2度目とはいえ、ギャラリー23℃は改装して、まったく新しくギャラリーらしい空間になっていた。作品の物量はそれほどではないが、吊り作品のため、ベストな位置を模索したり調整したりするのは、案外手間がかかった。結局、搬入には丸一日半かかって、オープン。新型コロナ禍の中の東京では、むしろ緊張感を通奏低音のように感じながらのため、開放感を楽しむような雰囲気にはならないが、そんな中、旧知の方々が見に来ていただけたのは、有難い限りだ。

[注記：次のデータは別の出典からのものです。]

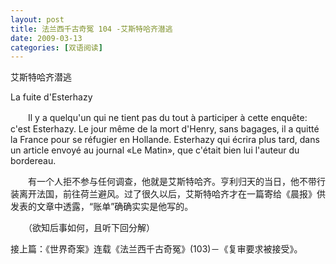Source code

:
 ```yaml
---
layout: post
title: 法兰西千古奇冤 104 -艾斯特哈齐潜逃
date: 2009-03-13
categories: [双语阅读]  
---
```


艾斯特哈齐潜逃

La fuite d'Esterhazy

　　Il y a quelqu'un qui ne tient pas du tout à participer à cette enquête: c'est Esterhazy. Le jour même de la mort d'Henry, sans bagages, il a quitté la France pour se réfugier en Hollande. Esterhazy qui écrira plus tard, dans un article envoyé au journal «Le Matin», que c'était bien lui l'auteur du bordereau.



　　有一个人拒不参与任何调查，他就是艾斯特哈齐。亨利归天的当日，他不带行装离开法国，前往荷兰避风。过了很久以后，艾斯特哈齐才在一篇寄给《晨报》供发表的文章中透露，“账单”确确实实是他写的。



　　（欲知后事如何，且听下回分解）

接上篇：《世界奇案》连载《法兰西千古奇冤》(103)－《复审要求被接受》。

今回の展示は、まったく新しくしたシリーズを発表する。クールな作品ではなく、私の根底にある情念を対象にしたものに切り替えていく、その始まりの個展になる。秋山さんには、今まで6回も個展をさせてもらい、そのほとんどが半企画扱いにしてもらうなど、たくさんの恩を受けてきた。秋山さんが私の背中を押してくれた、というか叱咤されたような気がした。「何ぐずぐずしてるの。」と。

搬入が無事終了した次の日に、秋山画廊を訪ねてみた。突然にも拘らず、お姉さまが丁寧に対応して下さった。「秋山画廊は休廊です。私もこの頃になって、やっと気持ちが上向きになってきました。」という第一声には、力強い意思が感じられた。これまでのご苦労も話して下さった。一人倒れて、圧迫骨折をしたこと。一年半リハビリをして、少しづつ歩けるようになったこと。裏の雨水がギャラリーを浸して、掃除や防水工事をしたこと。「妹は、全てを現代美術に捧げて生き切ったのだと、本当に充実した人生だったのだろうと、この頃やっと納得出来るようになりました。」と話しながらも、目からは涙がこぼれる。「色々手伝ってくれた作家の近作を見て、作家の精神的成長を感じました。」と話す姿は、妹、田津子さんとダブって見えた。

木は切られても、切り口の傍から、蘖(ひこばえ)が噴き出す。